Case ID: mass-app-ct_14/html/0733-01.html
Source: Caselaw Access Project
Author: {"author": "Perretta, J.", "license": "Public Domain", "url": "https://static.case.law/"}
Date Created: 2024-08-24T03:29:51.129683

Commonwealth vs. Robert W. Errington.
    Worcester.
    October 18, 1982.
    December 2, 1982.
    Present: Perretta, Cutter, & Kass, JJ.
    
      Evidence, Other offense. Witness, Cross-examination. Practice, Criminal, Instructions to jury, Appeal.
    Where, at the trial of indictments charging sexual offenses with a child under age fourteen, hearsay evidence, unaccompanied by a limiting instruction, was admitted during cross-examination of the victim to the effect that the defendant had committed similar acts with another child, and such evidence was not withdrawn from the jury’s consideration until other witnesses had testified, this court, on appeal, reversed the defendant’s convictions in order to avoid the possibility of a miscarriage of justice. [736-740]
    On an appeal of convictions of sexual offenses with a child under age fourteen this court declined to consider material outside the record, which the Commonwealth submitted to it in an attempt to show that defense counsel, on cross-examination of the victim, knowingly pursued a line of inquiry which led to hearsay testimony that the defendant had committed similar acts with another child. [740-742]
    Indictments found and returned in the Superior Court Department on December 9, 1981.
    The cases were tried before Donohue, J.
    
      Angelo P. Catanzaro for the defendant.
    
      Lynn Morrill Turcotte, Assistant District Attorney, for the Commonwealth.
   Perretta, J.

The indictments against the defendant charged unlawful sexual intercourse, unnatural sexual intercourse, and indecent assault and battery on a child under the age of fourteen.
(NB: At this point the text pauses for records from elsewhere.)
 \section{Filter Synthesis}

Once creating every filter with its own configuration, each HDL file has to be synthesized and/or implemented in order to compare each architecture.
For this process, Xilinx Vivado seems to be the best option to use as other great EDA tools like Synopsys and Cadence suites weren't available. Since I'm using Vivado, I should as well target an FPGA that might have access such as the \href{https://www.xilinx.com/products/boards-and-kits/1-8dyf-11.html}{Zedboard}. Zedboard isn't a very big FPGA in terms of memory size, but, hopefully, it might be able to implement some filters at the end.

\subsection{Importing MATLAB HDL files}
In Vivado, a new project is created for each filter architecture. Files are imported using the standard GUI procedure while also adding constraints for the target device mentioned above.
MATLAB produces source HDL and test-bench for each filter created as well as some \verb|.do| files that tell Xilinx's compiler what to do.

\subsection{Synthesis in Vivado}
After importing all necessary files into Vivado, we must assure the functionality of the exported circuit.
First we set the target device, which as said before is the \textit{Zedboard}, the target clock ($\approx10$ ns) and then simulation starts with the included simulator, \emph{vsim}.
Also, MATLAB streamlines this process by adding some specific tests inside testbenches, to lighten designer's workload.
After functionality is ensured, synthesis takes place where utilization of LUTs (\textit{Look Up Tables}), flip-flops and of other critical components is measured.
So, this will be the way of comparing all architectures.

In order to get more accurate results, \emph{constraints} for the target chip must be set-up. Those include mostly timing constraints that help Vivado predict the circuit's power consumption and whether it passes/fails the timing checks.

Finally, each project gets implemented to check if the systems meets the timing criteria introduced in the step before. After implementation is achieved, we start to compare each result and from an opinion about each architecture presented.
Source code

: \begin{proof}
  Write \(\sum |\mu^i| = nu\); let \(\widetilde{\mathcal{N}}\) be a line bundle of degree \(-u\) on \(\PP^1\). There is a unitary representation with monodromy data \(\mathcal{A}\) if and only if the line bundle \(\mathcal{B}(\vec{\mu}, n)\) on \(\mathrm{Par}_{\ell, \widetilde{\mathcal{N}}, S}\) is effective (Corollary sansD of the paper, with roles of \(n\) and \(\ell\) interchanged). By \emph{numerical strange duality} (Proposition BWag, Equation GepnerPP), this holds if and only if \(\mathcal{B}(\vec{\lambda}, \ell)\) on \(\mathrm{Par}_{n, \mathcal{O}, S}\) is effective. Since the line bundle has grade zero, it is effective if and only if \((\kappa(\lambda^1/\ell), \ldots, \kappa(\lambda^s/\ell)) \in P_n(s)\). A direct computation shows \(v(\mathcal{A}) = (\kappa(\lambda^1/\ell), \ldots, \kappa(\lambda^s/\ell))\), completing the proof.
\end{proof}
G. L. c. 265, §§23 and 13B. All the indictments involved the same victim. The defendant was convicted on the indecent assault and battery charges and found not guilty on the indictments charging him with sexual intercourse. At trial, the victim was allowed to testify, over objection, that she had been told by a female child of somewhat similar acts of misconduct by the defendant with the other child. The trial judge later struck the response from evidence and gave a curative instruction. The defendant’s principal contention on appeal is that the actions of the judge did not provide a sufficient remedy for the prejudice to him for these hearsay allegations. In the circumstances and for the reasons discussed below, we reverse the judgments so that there may be a new trial.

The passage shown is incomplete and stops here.